_Data listing_
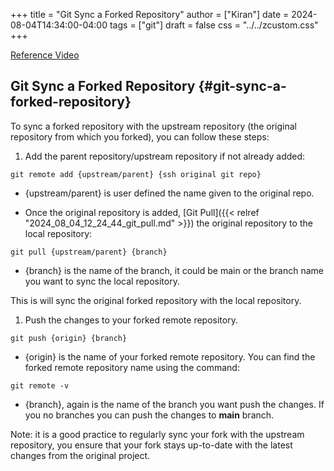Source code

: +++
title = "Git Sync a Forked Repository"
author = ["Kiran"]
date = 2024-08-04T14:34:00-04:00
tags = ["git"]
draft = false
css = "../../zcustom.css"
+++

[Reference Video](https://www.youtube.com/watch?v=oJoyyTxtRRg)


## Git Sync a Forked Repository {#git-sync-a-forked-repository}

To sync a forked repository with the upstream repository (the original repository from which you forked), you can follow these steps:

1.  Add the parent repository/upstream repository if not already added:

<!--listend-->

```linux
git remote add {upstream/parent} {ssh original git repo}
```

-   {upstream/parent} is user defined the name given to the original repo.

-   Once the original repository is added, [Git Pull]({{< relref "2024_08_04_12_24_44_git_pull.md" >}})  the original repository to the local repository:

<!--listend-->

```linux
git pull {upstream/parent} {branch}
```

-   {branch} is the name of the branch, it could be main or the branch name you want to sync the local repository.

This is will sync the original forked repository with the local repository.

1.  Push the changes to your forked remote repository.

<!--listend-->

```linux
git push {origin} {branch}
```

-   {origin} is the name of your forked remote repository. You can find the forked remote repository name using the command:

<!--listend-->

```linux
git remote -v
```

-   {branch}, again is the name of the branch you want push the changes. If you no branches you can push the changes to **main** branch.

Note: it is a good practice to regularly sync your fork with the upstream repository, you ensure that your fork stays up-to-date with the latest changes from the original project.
---
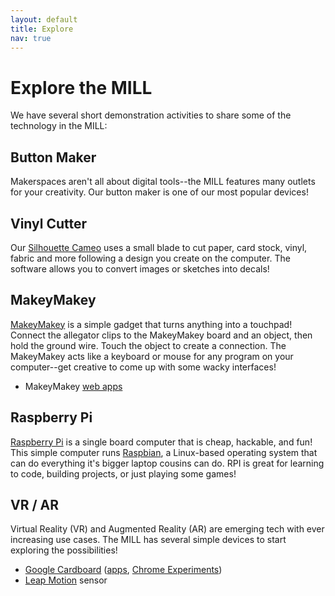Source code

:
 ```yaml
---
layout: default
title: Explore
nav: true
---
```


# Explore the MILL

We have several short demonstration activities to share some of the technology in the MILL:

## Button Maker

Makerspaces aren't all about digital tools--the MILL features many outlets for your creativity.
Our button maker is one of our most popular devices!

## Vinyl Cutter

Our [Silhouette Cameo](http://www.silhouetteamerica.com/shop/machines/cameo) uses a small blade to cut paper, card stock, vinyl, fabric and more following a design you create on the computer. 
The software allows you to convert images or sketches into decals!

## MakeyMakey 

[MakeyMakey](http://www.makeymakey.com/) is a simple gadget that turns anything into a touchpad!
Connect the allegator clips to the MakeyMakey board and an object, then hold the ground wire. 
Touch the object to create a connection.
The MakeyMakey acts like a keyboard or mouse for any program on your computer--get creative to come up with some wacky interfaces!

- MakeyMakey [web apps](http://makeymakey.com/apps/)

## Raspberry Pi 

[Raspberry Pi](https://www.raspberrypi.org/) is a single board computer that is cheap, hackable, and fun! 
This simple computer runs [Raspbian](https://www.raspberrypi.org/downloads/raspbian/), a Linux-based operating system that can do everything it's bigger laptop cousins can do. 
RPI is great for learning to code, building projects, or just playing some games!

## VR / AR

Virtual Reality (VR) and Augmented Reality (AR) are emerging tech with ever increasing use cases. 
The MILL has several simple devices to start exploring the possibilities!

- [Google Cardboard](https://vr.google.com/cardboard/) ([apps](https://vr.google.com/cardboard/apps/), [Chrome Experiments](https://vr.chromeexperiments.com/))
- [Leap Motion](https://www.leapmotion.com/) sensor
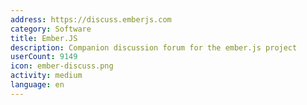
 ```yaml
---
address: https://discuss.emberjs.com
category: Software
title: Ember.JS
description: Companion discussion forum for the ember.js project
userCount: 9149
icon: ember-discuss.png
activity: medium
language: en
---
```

_Brief_
Tell how many lines of the data above contain the word "added", giving the number by itself.

_Exercise result_
2